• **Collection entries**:
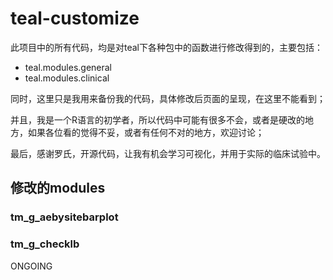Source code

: # teal-customize
此项目中的所有代码，均是对teal下各种包中的函数进行修改得到的，主要包括：
- teal.modules.general
- teal.modules.clinical
 
同时，这里只是我用来备份我的代码，具体修改后页面的呈现，在这里不能看到；

并且，我是一个R语言的初学者，所以代码中可能有很多不会，或者是硬改的地方，如果各位看的觉得不妥，或者有任何不对的地方，欢迎讨论；

最后，感谢罗氏，开源代码，让我有机会学习可视化，并用于实际的临床试验中。

## 修改的modules
### tm_g_aebysitebarplot



### tm_g_checklb
ONGOING
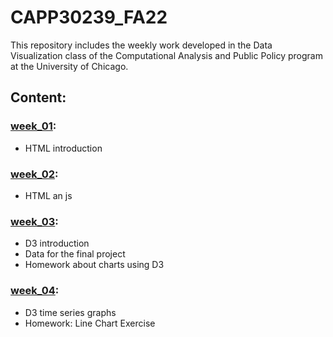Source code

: # CAPP30239_FA22

This repository includes the weekly work developed in the Data Visualization class of the Computational Analysis and Public Policy program at the University of Chicago.

## Content:

### [week_01](https://github.com/jvaron909/CAPP30239_FA22/tree/main/week_01):

- HTML introduction

### [week_02](https://github.com/jvaron909/CAPP30239_FA22/tree/main/week_02):

- HTML an js

### [week_03](https://github.com/jvaron909/CAPP30239_FA22/tree/main/week_03):

- D3 introduction
- Data for the final project
- Homework about charts using D3

### [week_04](https://github.com/jvaron909/CAPP30239_FA22/tree/main/week_04):

- D3 time series graphs
- Homework: Line Chart Exercise

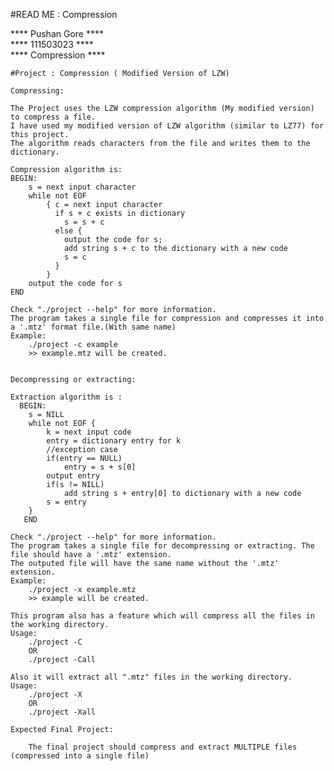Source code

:#READ ME : Compression

**** Pushan Gore  **** <br>
**** 111503023    **** <br>
**** Compression  **** <br>

	#Project : Compression ( Modified Version of LZW)

	Compressing:

	The Project uses the LZW compression algorithm (My modified version) to compress a file.
	I have used my modified version of LZW algorithm (similar to LZ77) for this project.
	The algorithm reads characters from the file and writes them to the dictionary.
	
	Compression algorithm is:
   	BEGIN:
		s = next input character
		while not EOF
			{ c = next input character
			  if s + c exists in dictionary 
				s = s + c
			  else {
				output the code for s;
				add string s + c to the dictionary with a new code
				s = c
			  }
			}
		output the code for s
   	END

	Check "./project --help" for more information.
	The program takes a single file for compression and compresses it into a '.mtz' format file.(With same name)
	Example: 
		./project -c example
		>> example.mtz will be created.

	
	Decompressing or extracting:

	Extraction algorithm is :
 	  BEGIN:
		s = NILL
   		while not EOF {
			k = next input code
			entry = dictionary entry for k
			//exception case
			if(entry == NULL)
				entry = s + s[0]
			output entry
			if(s != NILL) 
				add string s + entry[0] to dictionary with a new code
			s = entry
		}
	   END
 
	Check "./project --help" for more information.
	The program takes a single file for decompressing or extracting. The file should have a '.mtz' extension.
	The outputed file will have the same name without the '.mtz' extension.
	Example:
		./project -x example.mtz
		>> example will be created.
		
	This program also has a feature which will compress all the files in the working directory.
	Usage:
		./project -C
		OR
		./project -Call
		
	Also it will extract all ".mtz" files in the working directory.
	Usage:
		./project -X
		OR
		./project -Xall

	Expected Final Project:
		
		The final project should compress and extract MULTIPLE files (compressed into a single file)


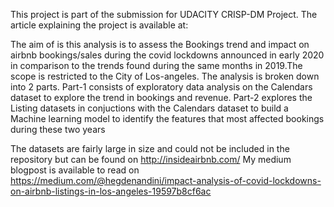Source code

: This project is part of the submission for UDACITY CRISP-DM Project. The article explaining the project is available at:

The aim of is this analysis is to assess the Bookings trend and impact on airbnb bookings/sales during the covid lockdowns announced in early 2020 in comparison to the trends found during the same months in 2019.The scope is restricted to the City of Los-angeles.
The analysis is broken down into 2 parts.
Part-1 consists of exploratory data analysis on the Calendars dataset to explore the trend in bookings and revenue.
Part-2 explores the Listing datasets in conjuctions with the Calendars dataset to build a Machine learning model to identify the features that most affected bookings during these two years

The datasets are fairly large in size and could not be included in the repository but can be found on http://insideairbnb.com/
My medium blogpost is available to read on https://medium.com/@hegdenandini/impact-analysis-of-covid-lockdowns-on-airbnb-listings-in-los-angeles-19597b8cf6ac
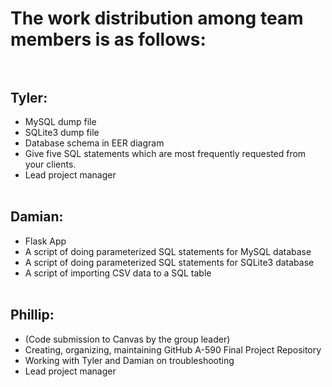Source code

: # The work distribution among team members is as follows: <br> <br>
## Tyler: <br>
- MySQL dump file<br>
- SQLite3 dump file<br>
- Database schema in EER diagram<br>
- Give five SQL statements which are most frequently requested from your clients.<br>
- Lead project manager<br><br>
## Damian: <br>
- Flask App<br>
- A script of doing parameterized SQL statements for MySQL database<br>
- A script of doing parameterized SQL statements for SQLite3 database<br>
- A script of importing CSV data to a SQL table<br><br>
## Phillip: <br> 
- (Code submission to Canvas by the group leader)<br>
- Creating, organizing, maintaining GitHub A-590 Final Project Repository<br>
- Working with Tyler and Damian on troubleshooting<br>
- Lead project manager<br><br>
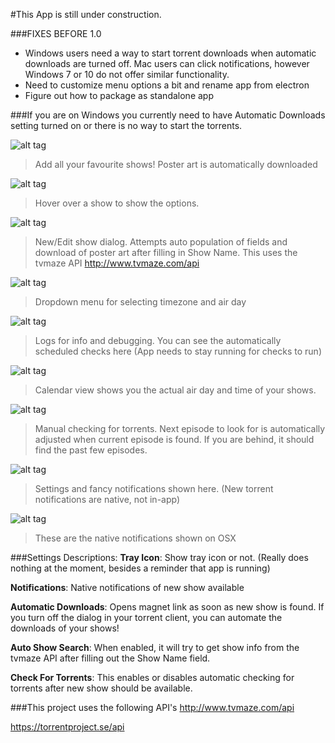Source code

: #This App is still under construction.

###FIXES BEFORE 1.0
<ul>
<li>Windows users need a way to start torrent downloads when automatic downloads are turned off. Mac users can click notifications, however Windows 7 or 10 do not offer similar functionality.</li>
<li>Need to customize menu options a bit and rename app from electron</li>
<li>Figure out how to package as standalone app</li>
</ul>

###If you are on Windows you currently need to have Automatic Downloads setting turned on or there is no way to start the torrents.

![alt tag](http://jasongodson.com/blog/wp-content/uploads/2016/07/Screen-Shot-2016-07-23-at-9.48.13-PM-1024x650.png)
>Add all your favourite shows! Poster art is automatically downloaded

![alt tag](http://jasongodson.com/blog/wp-content/uploads/2016/07/Screen-Shot-2016-07-23-at-9.48.20-PM-1024x650.png)
>Hover over a show to show the options.

![alt tag](http://jasongodson.com/blog/wp-content/uploads/2016/07/Screen-Shot-2016-07-23-at-5.17.04-PM-1024x650.png)
>New/Edit show dialog. Attempts auto population of fields and download of poster art after filling in Show Name. This uses the tvmaze API http://www.tvmaze.com/api

![alt tag](http://jasongodson.com/blog/wp-content/uploads/2016/07/Screen-Shot-2016-07-23-at-5.17.57-PM-1024x650.png)
>Dropdown menu for selecting timezone and air day

![alt tag](http://jasongodson.com/blog/wp-content/uploads/2016/07/Screen-Shot-2016-07-23-at-5.13.19-PM-1024x650.png)
>Logs for info and debugging. You can see the automatically scheduled checks here (App needs to stay running for checks to run)

![alt tag](http://jasongodson.com/blog/wp-content/uploads/2016/07/Screen-Shot-2016-07-23-at-5.14.00-PM-1024x650.png)
>Calendar view shows you the actual air day and time of your shows.

![alt tag](http://jasongodson.com/blog/wp-content/uploads/2016/07/Screen-Shot-2016-07-23-at-9.50.46-PM-1024x650.png)
>Manual checking for torrents. Next episode to look for is automatically adjusted when current episode is found. If you are behind, it should find the past few episodes.

![alt tag](http://jasongodson.com/blog/wp-content/uploads/2016/07/Screen-Shot-2016-07-23-at-5.14.10-PM-1024x650.png)
>Settings and fancy notifications shown here. (New torrent notifications are native, not in-app)

![alt tag](http://www.jasongodson.com/public/images/torrent-notifier/osx/Native%20Notifications.png)
>These are the native notifications shown on OSX

###Settings Descriptions:
**Tray Icon**: Show tray icon or not. (Really does nothing at the moment, besides a reminder that app is running)

**Notifications**: Native notifications of new show available

**Automatic Downloads**: Opens magnet link as soon as new show is found. If you turn off the dialog in your torrent client, you can automate the downloads of your shows!

**Auto Show Search**: When enabled, it will try to get show info from the tvmaze API after filling out the Show Name field.

**Check For Torrents**: This enables or disables automatic checking for torrents after new show should be available.


###This project uses the following API's
http://www.tvmaze.com/api

https://torrentproject.se/api
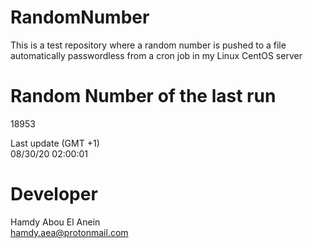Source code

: # RandomNumber    
This is a test repository where a random number is pushed to a file automatically passwordless from a cron job in my Linux CentOS server    
# Random Number of the last run   
18953
      
Last update (GMT +1)    
08/30/20 02:00:01
# Developer    
Hamdy Abou El Anein   
hamdy.aea@protonmail.com
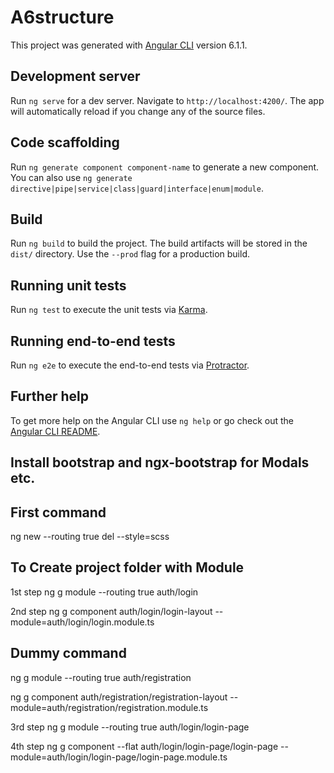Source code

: # A6structure

This project was generated with [Angular CLI](https://github.com/angular/angular-cli) version 6.1.1.

## Development server

Run `ng serve` for a dev server. Navigate to `http://localhost:4200/`. The app will automatically reload if you change any of the source files.

## Code scaffolding

Run `ng generate component component-name` to generate a new component. You can also use `ng generate directive|pipe|service|class|guard|interface|enum|module`.

## Build

Run `ng build` to build the project. The build artifacts will be stored in the `dist/` directory. Use the `--prod` flag for a production build.

## Running unit tests

Run `ng test` to execute the unit tests via [Karma](https://karma-runner.github.io).

## Running end-to-end tests

Run `ng e2e` to execute the end-to-end tests via [Protractor](http://www.protractortest.org/).

## Further help

To get more help on the Angular CLI use `ng help` or go check out the [Angular CLI README](https://github.com/angular/angular-cli/blob/master/README.md).

## Install bootstrap and ngx-bootstrap for Modals etc.

## First command 
ng new --routing true del --style=scss

## To Create project folder with Module 

1st step
ng g module --routing true auth/login 

2nd step
ng g component auth/login/login-layout --module=auth/login/login.module.ts

## Dummy command
ng g module --routing true auth/registration 

ng g component auth/registration/registration-layout --module=auth/registration/registration.module.ts


3rd step
ng g module --routing true auth/login/login-page 

4th step
ng g component --flat auth/login/login-page/login-page --module=auth/login/login-page/login-page.module.ts


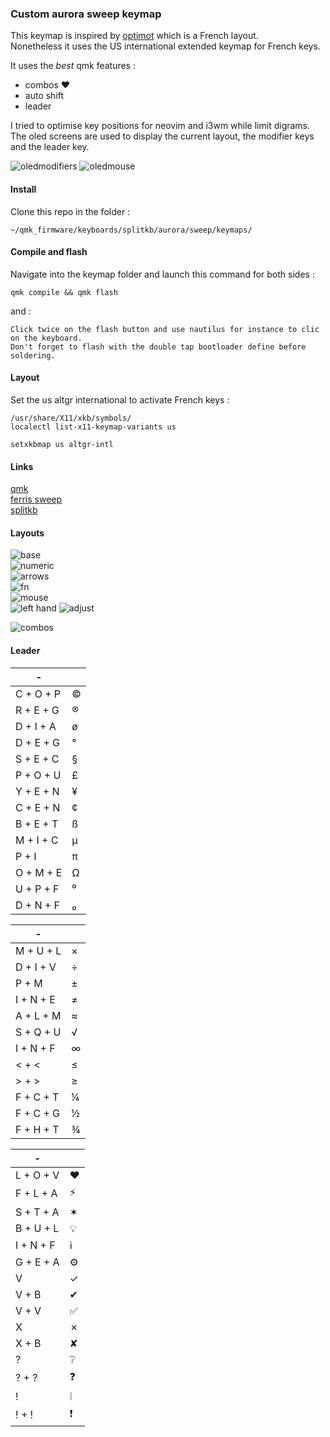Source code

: ### Custom aurora sweep keymap

This keymap is inspired by [optimot](https://optimot.fr) which is a French layout.\
Nonetheless it uses the US international extended keymap for French keys.

It uses the _best_ qmk features :

- combos ♥
- auto shift
- leader

I tried to optimise key positions for neovim and i3wm while limit digrams.\
The oled screens are used to display the current layout, the modifier keys and the leader key.

![oledmodifiers](https://i.imgur.com/on95jx0.png)
![oledmouse](https://i.imgur.com/PwkR6P2.png)

#### Install

Clone this repo in the folder :

    ~/qmk_firmware/keyboards/splitkb/aurora/sweep/keymaps/

#### Compile and flash

Navigate into the keymap folder and launch this command for both sides :

    qmk compile && qmk flash

and :

    Click twice on the flash button and use nautilus for instance to clic on the keyboard.
    Don't forget to flash with the double tap bootloader define before soldering.

#### Layout

Set the us altgr international to activate French keys :

    /usr/share/X11/xkb/symbols/
    localectl list-x11-keymap-variants us

    setxkbmap us altgr-intl

#### Links

[qmk](https://docs.qmk.fm/#/)\
[ferris sweep](https://github.com/davidphilipbarr/Sweep)\
[splitkb](https://splitkb.com)

#### Layouts

![base](./images/base.png)\
![numeric](./images/numeric.png)\
![arrows](./images/arrows.png)\
![fn](./images/fn.png)\
![mouse](./images/mouse.png)\
![left hand](./images/left_hand.png)
![adjust](./images/adjust.png)

![combos](./images/combos.png)

#### Leader

| -         |   |
| --------- | - |
| C + O + P | © |
| R + E + G | ® |
| D + I + A | ø |
| D + E + G | ° |
| S + E + C | § |
| P + O + U | £ |
| Y + E + N | ¥ |
| C + E + N | ¢ |
| B + E + T | ß |
| M + I + C | µ |
| P + I     | π |
| O + M + E | Ω |
| U + P + F | ⁰ |
| D + N + F | ₀ |

| -         |   |
| --------- | - |
| M + U + L | × |
| D + I + V | ÷ |
| P + M     | ± |
| I + N + E | ≠ |
| A + L + M | ≈ |
| S + Q + U | √ |
| I + N + F | ∞ |
| < + <     | ≤ |
| > + >     | ≥ |
| F + C + T | ¼ |
| F + C + G | ½ |
| F + H + T | ¾ |

| -         |    |
| --------- | -- |
| L + O + V | ♥  |
| F + L + A | ⚡ |
| S + T + A | ✶  |
| B + U + L | 💡 |
| I + N + F | ℹ️  |
| G + E + A | ⚙️  |
| V         | ✓  |
| V + B     | ✔  |
| V + V     | ✅ |
| X         | ✗  |
| X + B     | ✘  |
| ?         | ❔ |
| ? + ?     | ❓ |
| !         | ❕ |
| ! + !     | ❗ |
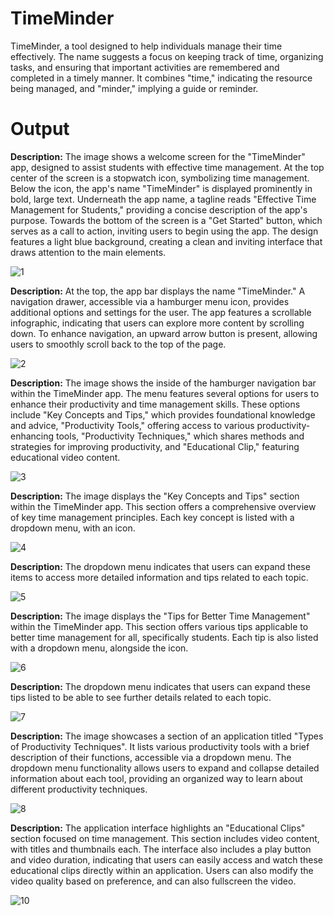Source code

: # TimeMinder

TimeMinder, a tool designed to help individuals manage their time effectively. The name suggests a focus on keeping track of time, organizing tasks, and ensuring that important activities are remembered and completed in a timely manner. It combines "time," indicating the resource being managed, and "minder," implying a guide or reminder. 

# Output
**Description:** The image shows a welcome screen for the "TimeMinder" app, designed to assist students with effective time management. At the top center of the screen is a stopwatch icon, symbolizing time management. Below the icon, the app's name "TimeMinder" is displayed prominently in bold, large text. Underneath the app name, a tagline reads "Effective Time Management for Students," providing a concise description of the app's purpose. Towards the bottom of the screen is a "Get Started" button, which serves as a call to action, inviting users to begin using the app. The design features a light blue background, creating a clean and inviting interface that draws attention to the main elements.

![1](https://github.com/user-attachments/assets/17c70f57-6804-403b-82c1-b04ce4c9bfa1)

**Description:** At the top, the app bar displays the name "TimeMinder." A navigation drawer, accessible via a hamburger menu icon, provides additional options and settings for the user. The app features a scrollable infographic, indicating that users can explore more content by scrolling down. To enhance navigation, an upward arrow button is present, allowing users to smoothly scroll back to the top of the page.

![2](https://github.com/user-attachments/assets/2e7964aa-de5b-4824-9cb3-476d25f38ad7)

**Description:** The image shows the inside of the hamburger navigation bar within the TimeMinder app. The menu features several options for users to enhance their productivity and time management skills. These options include "Key Concepts and Tips," which provides foundational knowledge and advice, "Productivity Tools," offering access to various productivity-enhancing tools, "Productivity Techniques," which shares methods and strategies for improving productivity, and "Educational Clip," featuring educational video content.

![3](https://github.com/user-attachments/assets/e3fe6ee8-513e-4c7d-bc62-8132e1f90445)

**Description:** The image displays the "Key Concepts and Tips" section within the TimeMinder app. This section offers a comprehensive overview of key time management principles. Each key concept is listed with a dropdown menu, with an icon. 

![4](https://github.com/user-attachments/assets/ca164599-6ae4-4e1e-a4e5-b98ccc6bd4c7)

**Description:** The dropdown menu indicates that users can expand these items to access more detailed information and tips related to each topic.

![5](https://github.com/user-attachments/assets/e4495288-9bba-4b8e-b826-fa5e9867f78d)

**Description:** The image displays the "Tips for Better Time Management" within the TimeMinder app. This section offers various tips applicable to better time management for all, specifically students. Each tip is also listed with a dropdown menu, alongside the icon. 

![6](https://github.com/user-attachments/assets/96e598e3-2dcb-457d-a5ab-f6b5cbdb29d5)

**Description:** The dropdown menu indicates that users can expand these tips listed to be able to see further details related to each topic.

![7](https://github.com/user-attachments/assets/cabcd25b-5409-4e20-9fcd-577044256e7d)

**Description:** The image showcases a section of an application titled "Types of Productivity Techniques". It lists various productivity tools with a brief description of their functions, accessible via a dropdown menu. The dropdown menu functionality allows users to expand and collapse detailed information about each tool, providing an organized way to learn about different productivity techniques.

![8](https://github.com/user-attachments/assets/98da6f8c-70f8-4e75-ba14-9cc259f8dcff)

**Description:** The application interface highlights an "Educational Clips" section focused on time management. This section includes video content, with titles and thumbnails each. The interface also includes a play button and video duration, indicating that users can easily access and watch these educational clips directly within an application. Users can also modify the video quality based on preference, and can also fullscreen the video. 

![10](https://github.com/user-attachments/assets/b774fab9-f7c2-411f-a465-552b2ae3a0cd)

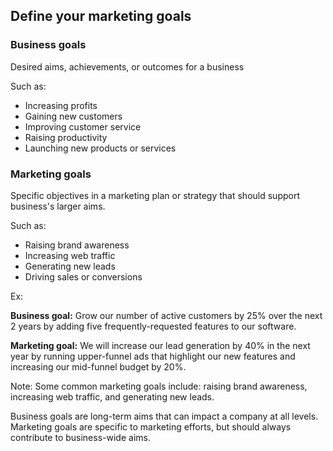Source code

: ## Define your marketing goals

### Business goals
Desired aims, achievements, or outcomes for a business

Such as:
- Increasing profits
- Gaining new customers
- Improving customer service
- Raising productivity
- Launching new products or services

### Marketing goals
Specific objectives in a marketing plan or strategy that should support business's larger aims.

Such as:
- Raising brand awareness
- Increasing web traffic
- Generating new leads
- Driving sales or conversions


Ex:

**Business goal:**
Grow our number of active customers by 25% over the next 2 years by adding five frequently-requested features to our software.

**Marketing goal:**
We will increase our lead generation by 40% in the next year by running upper-funnel ads that highlight our new features and increasing our mid-funnel budget by 20%.

Note:
Some common marketing goals include: raising brand awareness, increasing web traffic, and generating new leads.


Business goals are long-term aims that can impact a company at all levels. 
Marketing goals are specific to marketing efforts, but should always contribute to business-wide aims.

• **WHAT THE EXERCISE ASKS**: Of the lines above, copy only those from the one holding "最后，感谢罗氏，开源代码，让我有机会学习可视化，并用于实际的临床试验中。" to the one holding "if(s != NILL)", both included, and exclude every image.

• **ANSWER SPACE**:
最后，感谢罗氏，开源代码，让我有机会学习可视化，并用于实际的临床试验中。

## 修改的modules
### tm_g_aebysitebarplot



### tm_g_checklb
ONGOING
Source code

: # CAPP30239_FA22

This repository includes the weekly work developed in the Data Visualization class of the Computational Analysis and Public Policy program at the University of Chicago.

## Content:

### [week_01](https://github.com/jvaron909/CAPP30239_FA22/tree/main/week_01):

- HTML introduction

### [week_02](https://github.com/jvaron909/CAPP30239_FA22/tree/main/week_02):

- HTML an js

### [week_03](https://github.com/jvaron909/CAPP30239_FA22/tree/main/week_03):

- D3 introduction
- Data for the final project
- Homework about charts using D3

### [week_04](https://github.com/jvaron909/CAPP30239_FA22/tree/main/week_04):

- D3 time series graphs
- Homework: Line Chart Exercise

Source code

:#READ ME : Compression

**** Pushan Gore  **** <br>
**** 111503023    **** <br>
**** Compression  **** <br>

	#Project : Compression ( Modified Version of LZW)

	Compressing:

	The Project uses the LZW compression algorithm (My modified version) to compress a file.
	I have used my modified version of LZW algorithm (similar to LZ77) for this project.
	The algorithm reads characters from the file and writes them to the dictionary.
	
	Compression algorithm is:
   	BEGIN:
		s = next input character
		while not EOF
			{ c = next input character
			  if s + c exists in dictionary 
				s = s + c
			  else {
				output the code for s;
				add string s + c to the dictionary with a new code
				s = c
			  }
			}
		output the code for s
   	END

	Check "./project --help" for more information.
	The program takes a single file for compression and compresses it into a '.mtz' format file.(With same name)
	Example: 
		./project -c example
		>> example.mtz will be created.

	
	Decompressing or extracting:

	Extraction algorithm is :
 	  BEGIN:
		s = NILL
   		while not EOF {
			k = next input code
			entry = dictionary entry for k
			//exception case
			if(entry == NULL)
				entry = s + s[0]
			output entry
			if(s != NILL) 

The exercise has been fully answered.